He paused to looks down at the shirt he was holding to his chest. "What the fuck, Remus. We don't even know each other, this is crazy," he smoothed a thumb over the name tag. "I don't care, honestly. I mean, you're getting married and I promise you I won't be in town for more than a few more weeks, so we'll just be mates. Mates that fuck." he tried for a smile but it didn't stick.

Remus eyed him for a minute long before nodding to the shirt again, the tension between them gone as quickly as it had come. "But really."  
  
Sirius pushed his bottom lip out with his teeth for a long moment before starting. "My friend James – well, friend doesn't really cut it. Brother, I think, in everything but blood," he smiled faintly to himself. "We moved to the states when we were eighteen because we thought a change of scenery would do us some good," he turned around and wrenched the window open, stilling down on the sill. "And we, erm. I don't know if I should be telling you this, but we served in Korea together."  
  
"Shit."  
  
"They needed soldiers and stupidly enough we thought it was a good cause. Very against communism, James was. I wear his dog tags but I took his shirt because, I don't know really," he hooked a possessive thumb around the chain tucked under his t-shirt. "We were, uh," he scoffed coldly, "we were there, you know, in the jungle and there was this heat like you wouldn't believe – bugs the size of your fist and everything – and we were doing everything they told us: ran every time they told us to run, shot every time they told us to shoot. But they were a bunch of kids like us and suddenly, sometime in August we're were out numbered because our officers under calculated their reinforcements.

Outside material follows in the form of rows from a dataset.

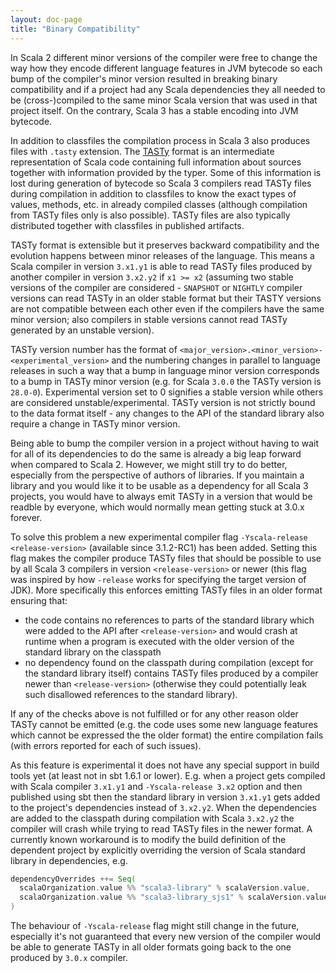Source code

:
 ```yaml
---
layout: doc-page
title: "Binary Compatibility"
---
```


In Scala 2 different minor versions of the compiler were free to change the way how they encode different language features in JVM bytecode so each bump of the compiler's minor version resulted in breaking binary compatibility and if a project had any Scala dependencies they all needed to be (cross-)compiled to the same minor Scala version that was used in that project itself. On the contrary, Scala 3 has a stable encoding into JVM bytecode.

In addition to classfiles the compilation process in Scala 3 also produces files with `.tasty` extension. The [TASTy](https://docs.scala-lang.org/scala3/guides/tasty-overview.html) format is an intermediate representation of Scala code containing full information about sources together with information provided by the typer. Some of this information is lost during generation of bytecode so Scala 3 compilers read TASTy files during compilation in addition to classfiles to know the exact types of values, methods, etc. in already compiled classes (although compilation from TASTy files only is also possible). TASTy files are also typically distributed together with classfiles in published artifacts.

TASTy format is extensible but it preserves backward compatibility and the evolution happens between minor releases of the language. This means a Scala compiler in version `3.x1.y1` is able to read TASTy files produced by another compiler in version `3.x2.y2` if `x1 >= x2` (assuming two stable versions of the compiler are considered - `SNAPSHOT` or `NIGHTLY` compiler versions can read TASTy in an older stable format but their TASTY versions are not compatible between each other even if the compilers have the same minor version; also compilers in stable versions cannot read TASTy generated by an unstable version).

TASTy version number has the format of `<major_version>.<minor_version>-<experimental_version>` and the numbering changes in parallel to language releases in such a way that a bump in language minor version corresponds to a bump in TASTy minor version (e.g. for Scala `3.0.0` the TASTy version is `28.0-0`). Experimental version set to 0 signifies a stable version while others are considered unstable/experimental. TASTy version is not strictly bound to the data format itself - any changes to the API of the standard library also require a change in TASTy minor version.

Being able to bump the compiler version in a project without having to wait for all of its dependencies to do the same is already a big leap forward when compared to Scala 2. However, we might still try to do better, especially from the perspective of authors of libraries.
If you maintain a library and you would like it to be usable as a dependency for all Scala 3 projects, you would have to always emit TASTy in a version that would be readble by everyone, which would normally mean getting stuck at 3.0.x forever.

To solve this problem a new experimental compiler flag `-Yscala-release <release-version>` (available since 3.1.2-RC1) has been added. Setting this flag makes the compiler produce TASTy files that should be possible to use by all Scala 3 compilers in version `<release-version>` or newer (this flag was inspired by how `-release` works for specifying the target version of JDK). More specifically this enforces emitting TASTy files in an older format ensuring that:
* the code contains no references to parts of the standard library which were added to the API after `<release-version>` and would crash at runtime when a program is executed with the older version of the standard library on the classpath
* no dependency found on the classpath during compilation (except for the standard library itself) contains TASTy files produced by a compiler newer than `<release-version>` (otherwise they could potentially leak such disallowed references to the standard library).

If any of the checks above is not fulfilled or for any other reason older TASTy cannot be emitted (e.g. the code uses some new language features which cannot be expressed the the older format) the entire compilation fails (with errors reported for each of such issues).

As this feature is experimental it does not have any special support in build tools yet (at least not in sbt 1.6.1 or lower).
E.g. when a project gets compiled with Scala compiler `3.x1.y1` and `-Yscala-release 3.x2` option and then published using sbt
then the standard library in version `3.x1.y1` gets added to the project's dependencies instead of `3.x2.y2`.
When the dependencies are added to the classpath during compilation with Scala `3.x2.y2` the compiler will crash while trying to read TASTy files in the newer format.
A currently known workaround is to modify the build definition of the dependent project by explicitly overriding the version of Scala standard library in dependencies, e.g.

```scala
dependencyOverrides ++= Seq(
  scalaOrganization.value %% "scala3-library" % scalaVersion.value,
  scalaOrganization.value %% "scala3-library_sjs1" % scalaVersion.value // for Scala.js projects
)
```

The behaviour of `-Yscala-release` flag might still change in the future, especially it's not guaranteed that every new version of the compiler would be able to generate TASTy in all older formats going back to the one produced by `3.0.x` compiler.
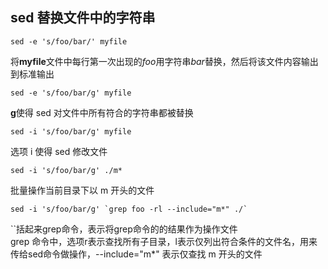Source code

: ## sed 替换文件中的字符串

```shell
sed -e 's/foo/bar/' myfile
```
将**myfile**文件中每行第一次出现的*foo*用字符串*bar*替换，然后将该文件内容输出到标准输出

```shell
sed -e 's/foo/bar/g' myfile 
```
**g**使得 sed 对文件中所有符合的字符串都被替换

```shell
sed -i 's/foo/bar/g' myfile
```
选项 i 使得 sed 修改文件

```shell
sed -i 's/foo/bar/g' ./m*
```
批量操作当前目录下以 m 开头的文件

```shell
sed -i 's/foo/bar/g' `grep foo -rl --include="m*" ./`
```
``括起来grep命令，表示将grep命令的的结果作为操作文件 </br>
grep 命令中，选项r表示查找所有子目录，l表示仅列出符合条件的文件名，用来传给sed命令做操作，--include="m*" 表示仅查找 m 开头的文件</br>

James was the best there was, really. He had these nerves like steel. I wanted to cry the whole time, did more than not if I'm being honest, but he kept his head straight. Kept a picture of his girl under his helmet and the goal in sight the entire time. Look," he bent over to find a training manual in the bottom of his bag, flipping through it until a sweat stained picture fell out from between the pages. "Isn't she beautiful?" He handed it to Remus who took it by the corner and studied the smiling girl posing between the white boarders. "Just married. See, she's in her wedding gown," he pointed to the picture. "I'd gone with them to the court house on her eighteenth birthday so they could get married," he laughed fondly.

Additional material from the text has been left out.